Title: Traditional Culture and the Old Ritualists
Author(s): HOWE, Jovan E.
Journal: Journal of Eastern Christian Studies
Volume: 50    Issue: 3-4   Date: 1998   
Pages: 211-228
DOI: 10.2143/JECS.50.3.2003049

Abstract :
Traditional Culture and the Old Ritualists
The schism in the Russian Orthodox Church precipitated in 1654 by the ‘reforms’ of Patriarch Nikon was a milestone in the development of the Russian State and society. It initiated the spiritual crisis that eventually split Russian society and culture into an increasingly secularized ‘Western’ component confined at first to the upper castes of educated gentry associated with the tsarist court, army and civil service, and the traditional culture of the peasantry, in which everyday behaviour was guided by ritual and religion.
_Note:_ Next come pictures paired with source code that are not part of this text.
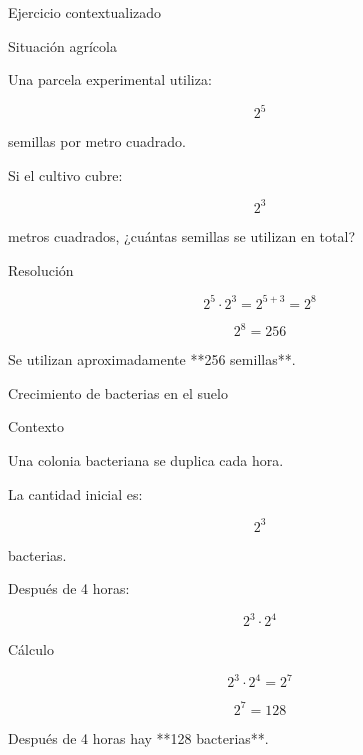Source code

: \documentclass[aspectratio=169,10pt,handout]{beamer}
\begin{document}
	\begin{frame}{Ejercicio contextualizado}
		
		\begin{block}{Situación agrícola}
			
			Una parcela experimental utiliza:
			
			\[
			2^5
			\]
			
			semillas por metro cuadrado.
			
			Si el cultivo cubre:
			
			\[
			2^3
			\]
			
			metros cuadrados, ¿cuántas semillas se utilizan en total?
			
		\end{block}
		
		\pause
		
		\begin{exampleblock}{Resolución}
			
			\[
			2^5 \cdot 2^3 = 2^{5+3} = 2^8
			\]
			
			\[
			2^8 = 256
			\]
			
			Se utilizan aproximadamente **256 semillas**.
			
		\end{exampleblock}
		
	\end{frame}
	
	\begin{frame}{Crecimiento de bacterias en el suelo}
		
		\begin{block}{Contexto}
			
			Una colonia bacteriana se duplica cada hora.
			
			La cantidad inicial es:
			
			\[
			2^3
			\]
			
			bacterias.
			
			Después de 4 horas:
			
			\[
			2^3 \cdot 2^4
			\]
			
		\end{block}
		
		\pause
		
		\begin{exampleblock}{Cálculo}
			
			\[
			2^3 \cdot 2^4 = 2^{7}
			\]
			
			\[
			2^7 = 128
			\]
			
			Después de 4 horas hay **128 bacterias**.
			
		\end{exampleblock}
		
	\end{frame}
	
\end{document}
Russian national culture, deeply rooted in this peasant way-of-life and system of beliefs, has tended to survive best in Old Ritualist communities. The contribution of research on the folklore, song and visual arts, crafts, iconography, literature and religious customs of the Old Ritualists to understanding of Russian traditional culture has been great. Paradoxically, the first shoots of ‘civil society’ also emerged in Old Ritualist communities, which produced the first native capitalists – merchant-industrialists and bankers not dependent on the tsarist State or foreign capital.